Posted by Jay in Travel on September 28th, 2015

“What on earth are you doing here? Should you really be here?”

Those questions are what I imagine are going through the heads of people that have seen me on holiday around the world. And the answer to the last question is, no, I should probably not be here. I have polio, and due to my disability, I get around using two crutches and have to wear a leg brace whenever I leave the house. My mobility has been impaired because of this, coupled with the fact that I also have scoliosis. It really is a wonder how I even leave the house at all…

However, I refuse to allow my disability stop me; I have an addiction to travel and it is incurable. I travel to new and exciting places to immerse myself in the culture and experience of my destination. Or as much immersion as you can get on a three week holiday from work.


What I have noticed recently is that I may also be slightly addicted to the more dangerous aspect of travel. A couple of years ago I went to Belfast, N. Ireland and booked a tour to see the famous Giant’s Causeway as well as the Carrick-A-Rede Rope Bridge. As is usual with UK weather, it was damp and grey with little teasing peeks of sunlight every once in a while.

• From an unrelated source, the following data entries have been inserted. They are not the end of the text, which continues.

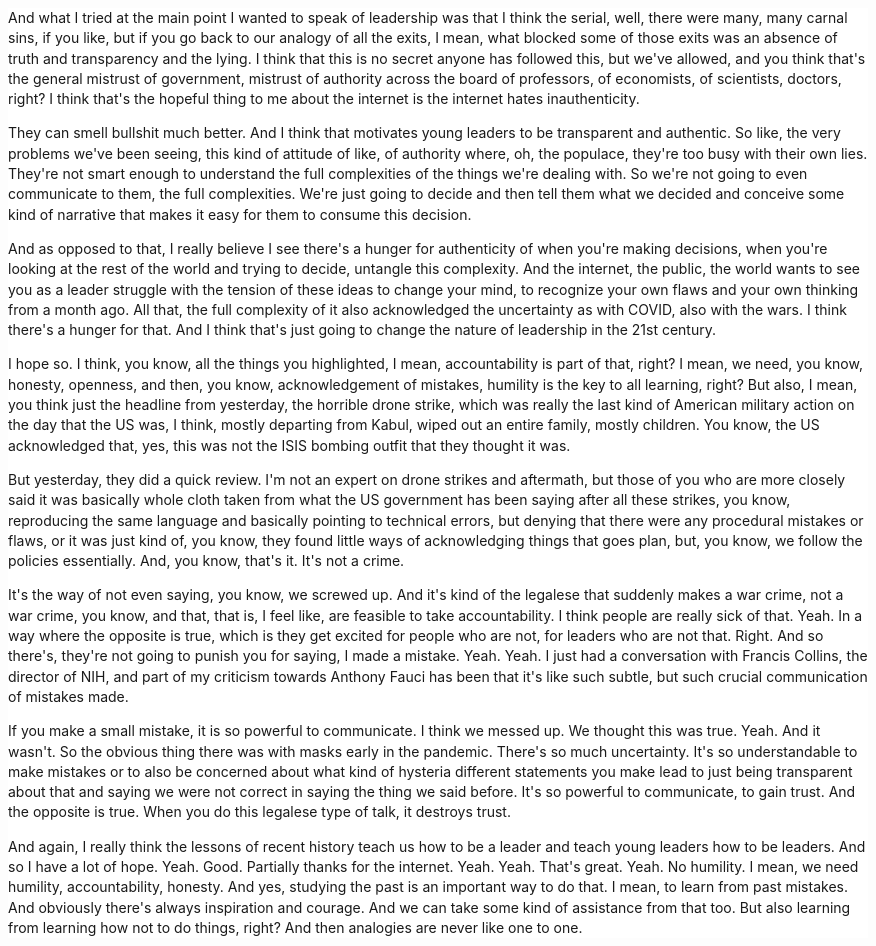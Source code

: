 And what I tried at the main point I wanted to speak of leadership was that I think the serial, well, there were many, many carnal sins, if you like, but if you go back to our analogy of all the exits, I mean, what blocked some of those exits was an absence of truth and transparency and the lying. I think that this is no secret anyone has followed this, but we've allowed, and you think that's the general mistrust of government, mistrust of authority across the board of professors, of economists, of scientists, doctors, right? I think that's the hopeful thing to me about the internet is the internet hates inauthenticity.

They can smell bullshit much better. And I think that motivates young leaders to be transparent and authentic. So like, the very problems we've been seeing, this kind of attitude of like, of authority where, oh, the populace, they're too busy with their own lies. They're not smart enough to understand the full complexities of the things we're dealing with. So we're not going to even communicate to them, the full complexities. We're just going to decide and then tell them what we decided and conceive some kind of narrative that makes it easy for them to consume this decision.

And as opposed to that, I really believe I see there's a hunger for authenticity of when you're making decisions, when you're looking at the rest of the world and trying to decide, untangle this complexity. And the internet, the public, the world wants to see you as a leader struggle with the tension of these ideas to change your mind, to recognize your own flaws and your own thinking from a month ago. All that, the full complexity of it also acknowledged the uncertainty as with COVID, also with the wars. I think there's a hunger for that. And I think that's just going to change the nature of leadership in the 21st century.

I hope so. I think, you know, all the things you highlighted, I mean, accountability is part of that, right? I mean, we need, you know, honesty, openness, and then, you know, acknowledgement of mistakes, humility is the key to all learning, right? But also, I mean, you think just the headline from yesterday, the horrible drone strike, which was really the last kind of American military action on the day that the US was, I think, mostly departing from Kabul, wiped out an entire family, mostly children. You know, the US acknowledged that, yes, this was not the ISIS bombing outfit that they thought it was.

But yesterday, they did a quick review. I'm not an expert on drone strikes and aftermath, but those of you who are more closely said it was basically whole cloth taken from what the US government has been saying after all these strikes, you know, reproducing the same language and basically pointing to technical errors, but denying that there were any procedural mistakes or flaws, or it was just kind of, you know, they found little ways of acknowledging things that goes plan, but, you know, we follow the policies essentially. And, you know, that's it. It's not a crime.

It's the way of not even saying, you know, we screwed up. And it's kind of the legalese that suddenly makes a war crime, not a war crime, you know, and that, that is, I feel like, are feasible to take accountability. I think people are really sick of that. Yeah. In a way where the opposite is true, which is they get excited for people who are not, for leaders who are not that. Right. And so there's, they're not going to punish you for saying, I made a mistake. Yeah. Yeah. I just had a conversation with Francis Collins, the director of NIH, and part of my criticism towards Anthony Fauci has been that it's like such subtle, but such crucial communication of mistakes made.

If you make a small mistake, it is so powerful to communicate. I think we messed up. We thought this was true. Yeah. And it wasn't. So the obvious thing there was with masks early in the pandemic. There's so much uncertainty. It's so understandable to make mistakes or to also be concerned about what kind of hysteria different statements you make lead to just being transparent about that and saying we were not correct in saying the thing we said before. It's so powerful to communicate, to gain trust. And the opposite is true. When you do this legalese type of talk, it destroys trust.

And again, I really think the lessons of recent history teach us how to be a leader and teach young leaders how to be leaders. And so I have a lot of hope. Yeah. Good. Partially thanks for the internet. Yeah. Yeah. That's great. Yeah. No humility. I mean, we need humility, accountability, honesty. And yes, studying the past is an important way to do that. I mean, to learn from past mistakes. And obviously there's always inspiration and courage. And we can take some kind of assistance from that too. But also learning from learning how not to do things, right? And then analogies are never like one to one.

In the history of the rope bridge being crossed by people, nobody has ever died from making the crossing. Not wanting to miss the opportunity to make this small trek, I decided to make the crossing of the bridge. I had to be mindful of the time constraint that I had as we were only allotted a certain amount of time before we had to make our way back to the bus. Unfortunately for me, the heavens opened up and it started raining making my situation that much more precarious.


Whenever I find myself in such a situation, I start to hear two different and opposing voices in my head. The more sensible voice reminds me of my various conditions, and my mother who lives in a state of perpetual worry. Until the irrational voice interjects that I have already come so far, and that I should just keep going. The latter usually wins out the argument.

Slowly but surely, I made my away across the rain slicked rocks and pebbles, the wooden pathway and the glorious amounts of muddy grass. My stability is not that great at the best of times, but the situation made me grip even tighter onto my crutches. So much so that for over 20 minutes I had a cramp in my hands, but I refused to give in.


A line was forming behind me as I made my way slowly down the wet metal stairs, trying to keep my balance as steady as possible. Intrigued whispers behind me as to how I had even made it that far, and some words of encouragement from the young man that worked at the park. I had made it onto the actual bridge itself. Then the gravity of what I had just done hit me, I was on the bridge, I had made it. It was at this point that my mind veered back to the fact that nobody had fallen from the bridge. My palms started to sweat and my heart beat so loudly and quickly, it was matching the rhythm of the waves crashing below. My calm exterior barely holding itself together, my very disabled body would be no match for the ferocity of the waters beneath my feet.


On that bridge, in those few minutes that I was actually there, I must have aged myself by 5 years. The warnings my parents had drilled into me from youth coming back one after the other, be careful. Always be careful. But life is much too short and unpredictable to live in such a manner, so I walk across bridges that are not that sturdy. I climb up steep hills that I definitely shouldn’t, with only God as my travel insurance.

I know that there is a good chance that my polio may get worse the older I get, and I may not be able to will my body into doing the things that it can now. So I take every single crazy travel opportunity that I can, while I can. Even though travelling with a disability is bad for my health, I will continue to do it. Something is going to kill you anyway, may as well enjoy the journey!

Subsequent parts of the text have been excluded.